Serving the High Plains

Justice Department's intrusion demands explanation

The U.S. Justice Department appears to have crossed a bright line that shields one of the cherished tenets of the nation's Constitution that the agency's top officers take an oath to protect and defend.

This dangerous intrusion cannot be allowed to stand.

It's been revealed that the Justice Department secretly obtained two months worth of telephone records — in April and May 2012 — of reporters and editors working for The Associated Press. The top AP news executive correctly called it a "massive and unprecedented intrusion" into a major newsgathering and reporting apparatus.

This development is an outrageous and frightening infringement of the First Amendment to the U.S. Constitution, which protects a free press in this country in an unambiguous manner. It means the government must keep its hands off media's ability to do their job on behalf of the public.

The AP is deeply concerned, as all news organizations should be, that the capture of these phone records potentially compromises the organization's sources' confidentiality, which is a critical component in its reporting.

AP President and Chief Executive Officer Gary Pruitt's scathing letter to Attorney General Eric Holder lays it out clearly. "There can be no possible justification for such an overbroad collection of the telephone communications of the Associated Press and its reporters," Pruitt wrote. "These records potentially reveal communications with confidential sources across all the newsgathering activities by the AP during the two-month period, provide a road map to AP's newsgathering operations, and disclose information about AP's activities and operations that the government has no conceivable right to know."

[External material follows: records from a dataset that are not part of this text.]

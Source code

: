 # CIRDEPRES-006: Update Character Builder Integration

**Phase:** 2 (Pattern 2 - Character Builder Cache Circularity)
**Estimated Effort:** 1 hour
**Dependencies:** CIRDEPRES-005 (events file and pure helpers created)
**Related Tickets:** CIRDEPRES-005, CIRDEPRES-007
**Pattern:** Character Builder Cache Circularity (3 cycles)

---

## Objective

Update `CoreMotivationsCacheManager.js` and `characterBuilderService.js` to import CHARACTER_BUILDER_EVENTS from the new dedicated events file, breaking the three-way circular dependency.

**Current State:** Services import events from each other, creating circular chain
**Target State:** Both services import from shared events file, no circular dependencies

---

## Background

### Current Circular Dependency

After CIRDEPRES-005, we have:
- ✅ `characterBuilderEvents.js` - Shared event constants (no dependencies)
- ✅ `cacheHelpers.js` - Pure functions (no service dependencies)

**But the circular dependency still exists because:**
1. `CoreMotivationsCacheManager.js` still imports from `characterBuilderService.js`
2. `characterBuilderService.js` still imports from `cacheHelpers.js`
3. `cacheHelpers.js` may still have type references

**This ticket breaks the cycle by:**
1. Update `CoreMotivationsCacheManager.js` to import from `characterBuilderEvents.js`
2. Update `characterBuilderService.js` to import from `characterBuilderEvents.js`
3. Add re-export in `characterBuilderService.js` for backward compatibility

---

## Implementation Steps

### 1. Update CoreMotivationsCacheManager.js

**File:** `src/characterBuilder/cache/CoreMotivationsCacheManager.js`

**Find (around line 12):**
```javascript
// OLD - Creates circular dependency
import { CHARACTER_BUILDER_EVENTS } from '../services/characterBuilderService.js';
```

To date, the Justice Department has been mum on why it obtained the records. There has been some discussion about a May 7, 2012, AP story about a failed terror plot in Yemen that involved a plan to detonate a bomb aboard a U.S.-bound jetliner. The plot was thought to coincide with the first anniversary of Osama bin Laden's death at the hands of a SEAL commando team.

The government should be concerned about disclosure of classified information. It is within its right to counsel reporters and editors about risks involved in disclosing information that poses a potential threat to national security.

But seizing phone records of reporters and editors doing their job is an overreach that threatens the sanctity of the first amendment to our nation's founding document.

The Justice Department has policies that govern the rules by which it can obtain phone records. It must exhaust all other efforts before issuing subpoenas, according to the Wall Street Journal. The DOJ has declared that the reason for the rules is to avoid any action that "might impair the newsgathering function." Thus, the Department of Justice likely has broken its own rules.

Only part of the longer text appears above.